[Extracted entries]

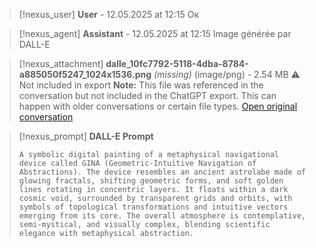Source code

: >[!nexus_user] **User** - 12.05.2025 at 12:15
> Ок
<!-- UID: bbb21f0a-ab85-4ce4-a62a-842a070e6cdb -->




>[!nexus_agent] **Assistant** - 12.05.2025 at 12:15
> Image générée par DALL-E

>[!nexus_attachment] **dalle_10fc7792-5118-4dba-8784-a885050f5247_1024x1536.png** *(missing)* (image/png) - 2.54 MB
> ⚠️ Not included in export
> **Note:** This file was referenced in the conversation but not included in the ChatGPT export. This can happen with older conversations or certain file types.
> [Open original conversation](https://chatgpt.com/)

>[!nexus_prompt] **DALL-E Prompt**
> ```
> A symbolic digital painting of a metaphysical navigational device called GINA (Geometric-Intuitive Navigation of Abstractions). The device resembles an ancient astrolabe made of glowing fractals, shifting geometric forms, and soft golden lines rotating in concentric layers. It floats within a dark cosmic void, surrounded by transparent grids and orbits, with symbols of topological transformations and intuitive vectors emerging from its core. The overall atmosphere is contemplative, semi-mystical, and visually complex, blending scientific elegance with metaphysical abstraction.
> ```
<!-- UID: 060aa089-3959-4cd5-b20b-aa99203b9a29 -->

[Work to be completed] Which lines in the material contain the word "export"? Pull each of them out.

[Reply to the task]
> ⚠️ Not included in export
> **Note:** This file was referenced in the conversation but not included in the ChatGPT export. This can happen with older conversations or certain file types.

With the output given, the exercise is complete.